Sunny beaches, tropical sunsets, historical temples, beautiful scenery, cute elephants and stilt fishermen. These are some of the sights you might encounter on your trip to Sri Lanka during one of your breaks. One other thing you’ll never forget about Sri Lanka is its cuisine. Sri Lankan cuisine is very different from its South Asian counterparts, so here’s a small guide to some popular, unmissable Sri Lankan dishes.


Rice and Curry

This meal is a must if you visit Sri Lanka. Rice and curry is usually consumed for lunch every day and some have it for breakfast and dinner too. Sri Lankans have many curries that are rotated for each meal of the day. Rice is the staple food of Sri Lanka and it is always accompanied by three or four curries: Parrippu, a curry made from dhal or lentils, a prawn, fish, chicken or beef curry, vegetable curries and a green leaf dish.


Kiribath – Milk rice

Kiribath is a traditional dish that is usually eaten for breakfast. The rice is cooked with coconut milk instead of water, and is accompanied by sweet jaggery, a particular type of cane sugar, and lunumiris, a spice made out of chopped onions and chilli flakes. This dish is usually made for special occasions, like Sri Lankan New Year, birthdays and anniversaries.

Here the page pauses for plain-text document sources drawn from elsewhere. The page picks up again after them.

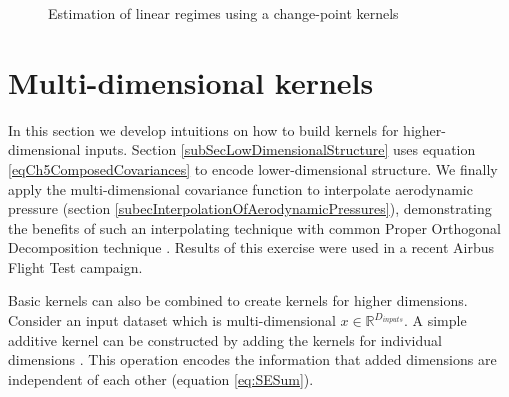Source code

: \begin{figure}[!ht]
  \centering
    \quad
        \caption{Estimation of linear regimes using a change-point kernels}
        \label{figPosteriorChangePointKernel}
\end{figure}


\section{Multi-dimensional kernels}\label{secMultiDimensionalKernels}
In this section we develop intuitions on how to build kernels for higher-dimensional inputs. Section \ref{subSecLowDimensionalStructure} uses equation \ref{eqCh5ComposedCovariances} to encode lower-dimensional structure. We finally apply the multi-dimensional covariance function to interpolate aerodynamic pressure (section \ref{subecInterpolationOfAerodynamicPressures}), demonstrating the benefits of such an interpolating technique with common Proper Orthogonal Decomposition technique \cite{oatao18004}. Results of this exercise were used in a recent Airbus Flight Test campaign. 

Basic kernels can also be combined to create kernels for higher dimensions. Consider an input dataset which is multi-dimensional $x \in \mathbb{R}^{D_{inputs}}$. A simple additive kernel can be constructed by adding the kernels for individual dimensions \cite{hastie1990generalized}. This operation encodes the information that added dimensions are independent of each other (equation \ref{eq:SESum}). 

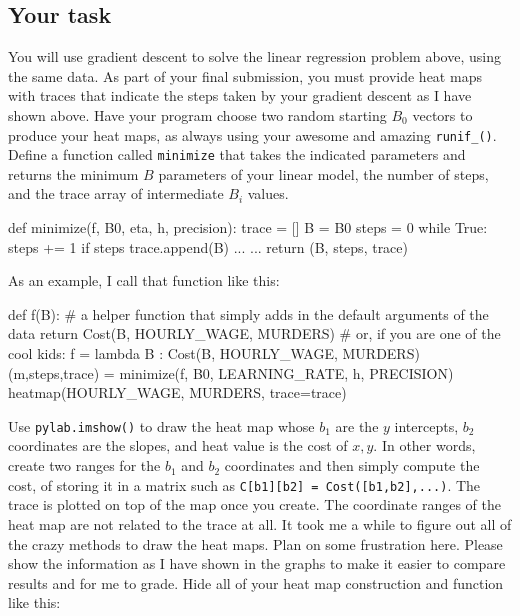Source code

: \begin{fullwidth}
\section{Your task}

You will use gradient descent to solve the linear regression problem above, using the same data. As part of your final submission, you must provide heat maps with traces that indicate the steps taken by your gradient descent as I have shown above.  Have your program choose two random starting $B_0$ vectors to produce your heat maps, as always using your awesome and amazing {\tt runif\_()}.   Define a function called {\tt minimize} that takes the indicated parameters and returns the minimum $B$ parameters of your linear model, the number of steps, and the trace array of intermediate $B_i$ values.

\begin{pyverbatim}
def minimize(f, B0, eta, h, precision):
    trace = []
    B = B0
    steps = 0 
    while True:
        steps += 1
        if steps %
            trace.append(B)
        ...     
    ... 
    return (B, steps, trace)
\end{pyverbatim}

As an example, I call that function like this:

\begin{pyverbatim}
def f(B): # a helper function that simply adds in the default arguments of the data
    return Cost(B, HOURLY_WAGE, MURDERS)
# or, if you are one of the cool kids:
f = lambda B : Cost(B, HOURLY_WAGE, MURDERS)
(m,steps,trace) = minimize(f, B0, LEARNING_RATE, h, PRECISION)
heatmap(HOURLY_WAGE, MURDERS, trace=trace)
\end{pyverbatim}

Use {\tt pylab.imshow()} to draw the heat map whose $b_1$ are the $y$ intercepts, $b_2$ coordinates are the slopes, and heat value is the cost of $x,y$.  In other words, create two ranges for the $b_1$ and $b_2$ coordinates and then simply compute the cost, of storing it in a matrix such as {\tt C[b1][b2] = Cost([b1,b2],...)}.  The trace is plotted on top of the map once you create. The coordinate ranges of the heat map are not related to the trace at all. It took me a while to figure out all of the crazy methods to draw the heat maps.  Plan on some frustration here.  Please show the information as I have shown in the graphs to make it easier to compare results and for me to grade. Hide all of your heat map construction and function like this:


\end{fullwidth}
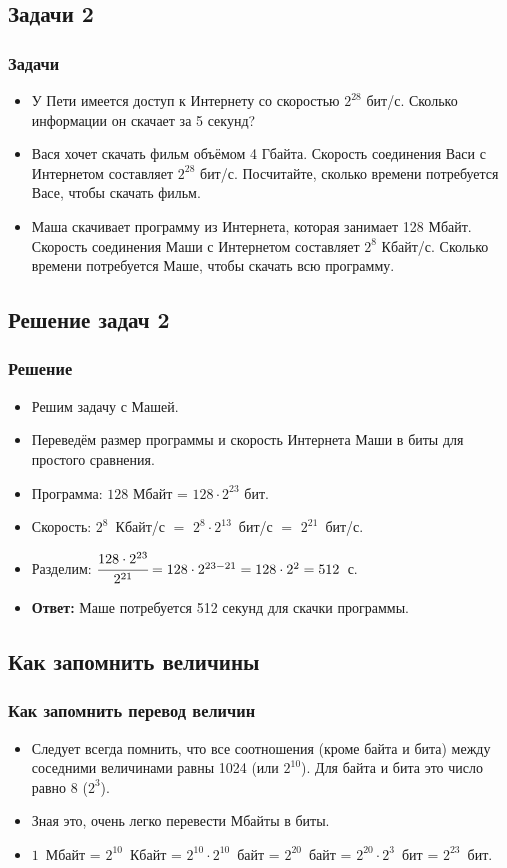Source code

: \documentclass[compress,red]{beamer}
\begin{document}
\subsection{Задачи 2}
\begin{frame}[fragile]
  \frametitle{Задачи}
  \begin{itemize}
    \item У Пети имеется доступ к Интернету со скоростью $2^{28}$ бит/с. Сколько информации он скачает за 5 секунд?
    \item Вася хочет скачать фильм объёмом 4 Гбайта. Скорость соединения Васи с Интернетом составляет $2^{28}$ бит/с. Посчитайте, сколько времени потребуется Васе, чтобы скачать фильм.
    \item Маша скачивает программу из Интернета, которая занимает 128 Мбайт. Скорость соединения Маши с Интернетом составляет $2^8$ Кбайт/с. Сколько времени потребуется Маше, чтобы скачать всю программу.
  \end{itemize}
\end{frame}

\subsection{Решение задач 2}
\begin{frame}[fragile]
  \frametitle{Решение}
  \begin{itemize}
    \item Решим задачу с Машей.
    \item Переведём размер программы и скорость Интернета Маши в биты для простого сравнения.
    \item Программа: $128$ Мбайт = $128\cdot 2^{23}$ бит.
    \item Скорость: $2^8$~Кбайт/с $=$ $2^8\cdot 2^{13}$~бит/с $=$ $2^{21}$~бит/с.
    \item Разделим: $\cfrac{128\cdot 2^{23}}{2^{21}} = 128\cdot 2^{23-21} = 128\cdot 2^2 = 512$~с.
    \item \textbf{Ответ:} Маше потребуется 512 секунд для скачки программы.
  \end{itemize}
\end{frame}

\subsection{Как запомнить величины}
\begin{frame}[fragile]
  \frametitle{Как запомнить перевод величин}
  \begin{itemize}
    \item Следует всегда помнить, что все соотношения (кроме байта и бита) между соседними величинами равны 1024 (или $2^{10}$). Для байта и бита это число равно 8 ($2^3$).
    \item Зная это, очень легко перевести Мбайты в биты.
    \item $1$~Мбайт = $2^{10}$~Кбайт = $2^{10}\cdot 2^{10}$~байт = $2^{20}$~байт = $2^{20}\cdot 2^3$~бит = $2^{23}$~бит.
  \end{itemize}
\end{frame}
\end{document}
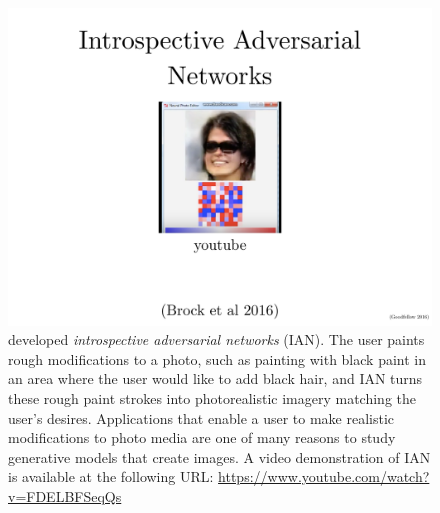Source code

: \begin{figure}
  \centering
  \includegraphics[width=\textwidth]{ian}
  \caption{
    \citet{BrockLRW16a} developed {\em introspective adversarial networks} (IAN).
    The user paints rough modifications to a photo, such as painting
    with black paint in an area where the user would like to add black
    hair, and IAN turns these rough paint strokes into photorealistic
    imagery matching the user's desires.
    Applications that enable a user to make realistic modifications to
    photo media are one of many reasons to study generative models
    that create images.
    A video demonstration of IAN is available at the following URL:
    \url{https://www.youtube.com/watch?v=FDELBFSeqQs}
  }
  \label{fig:ian}
\end{figure}

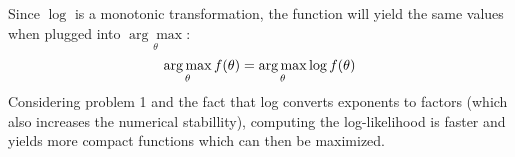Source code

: Since $\log$ is a monotonic transformation, the function will yield the same values when plugged into $\underset{\theta}{\arg\max}$:
\[ \operatorname*{arg\,max}_\theta f(\theta) = \operatorname*{arg\,max}_\theta \log f(\theta) \]
Considering problem 1 and the fact that log converts exponents to factors (which also increases the numerical stabillity), computing the log-likelihood is faster and yields more compact functions which can then be maximized.

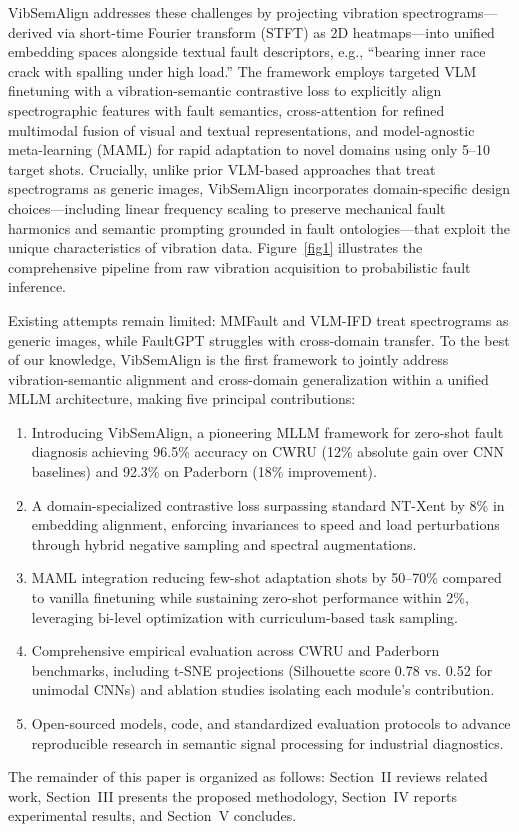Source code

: VibSemAlign addresses these challenges by projecting vibration spectrograms—derived via short-time Fourier transform (STFT) as 2D heatmaps—into unified embedding spaces alongside textual fault descriptors, e.g., ``bearing inner race crack with spalling under high load.'' The framework employs targeted VLM finetuning with a vibration-semantic contrastive loss to explicitly align spectrographic features with fault semantics, cross-attention for refined multimodal fusion of visual and textual representations, and model-agnostic meta-learning (MAML) for rapid adaptation to novel domains using only 5--10 target shots. Crucially, unlike prior VLM-based approaches that treat spectrograms as generic images, VibSemAlign incorporates domain-specific design choices—including linear frequency scaling to preserve mechanical fault harmonics and semantic prompting grounded in fault ontologies—that exploit the unique characteristics of vibration data. Figure~\ref{fig1} illustrates the comprehensive pipeline from raw vibration acquisition to probabilistic fault inference.

Existing attempts remain limited: MMFault \cite{cite23} and VLM-IFD \cite{cite24} treat spectrograms as generic images, while FaultGPT \cite{cite26} struggles with cross-domain transfer. To the best of our knowledge, VibSemAlign is the first framework to jointly address vibration-semantic alignment and cross-domain generalization within a unified MLLM architecture, making five principal contributions:
\begin{enumerate}
\item Introducing VibSemAlign, a pioneering MLLM framework for zero-shot fault diagnosis achieving 96.5\% accuracy on CWRU (12\% absolute gain over CNN baselines) and 92.3\% on Paderborn (18\% improvement).
\item A domain-specialized contrastive loss surpassing standard NT-Xent by 8\% in embedding alignment, enforcing invariances to speed and load perturbations through hybrid negative sampling and spectral augmentations.
\item MAML integration reducing few-shot adaptation shots by 50--70\% compared to vanilla finetuning while sustaining zero-shot performance within 2\%, leveraging bi-level optimization with curriculum-based task sampling.
\item Comprehensive empirical evaluation across CWRU and Paderborn benchmarks, including t-SNE projections (Silhouette score 0.78 vs. 0.52 for unimodal CNNs) and ablation studies isolating each module's contribution.
\item Open-sourced models, code, and standardized evaluation protocols to advance reproducible research in semantic signal processing for industrial diagnostics.
\end{enumerate}

The remainder of this paper is organized as follows: Section~II reviews related work, Section~III presents the proposed methodology, Section~IV reports experimental results, and Section~V concludes.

Considered a street food, this dish is extremely popular in Sri Lanka and has several variations with various meats and cheeses.
Kottu is made out of shredded Gothammba Rotti — pictured below — to which egg, vegetables, meat and curry are added and mixed together. The sound of kottu being made has its own sort of drumbeat as the ingredients are mixed and broken apart with two long rectangular knives beating against the grill.


Gothammba Rotti


Appa – Hoppers

Hoppers are made from rice flour and coconut-milk-based batter which is fried on a special type of wok called an appa thachchi. Its design gives the hopper its shape, making it soft in the middle and crunchy on the rim. There are plain hoppers and egg hoppers, which are accompanied by lunumiris.


Idiappa – String Hoppers

String Hoppers are made out of a thicker rice-flour-based batter which is pushed through a round, flat, perforated nozzle. It falls out like streamers and is guided into circles which are then steamed. String Hoppers are accompanied by pol sambol — a type of spiced dessicated coconut — parripu, dhal and fish or chicken curry.


Thambili – King Coconut

This variety of coconut is native to Sri Lanka and is a must try, especially when the days are hot and humid. Thambili is a sweet, cooling coconut water.


Kiri Tea – Milk Tea

Although tea was introduced to Sri Lanka by the British, it has become an important aspect of Sri Lankan culture. In fact, Sri Lanka is one of the world’s leading tea producers. Tea lovers should definitely try Sri Lankan tea.

Bombai Mutai – Sri Lankan cotton candy

Sri Lankan children grow up to the sound of ringing bells reverberating through the streets, accompanied by the voice of a seller yelling, Bombai Mutai. Thin strands of candy floss are sandwiched between two thin wafer sheets, making for a colorful and distinctive take on cotton candy.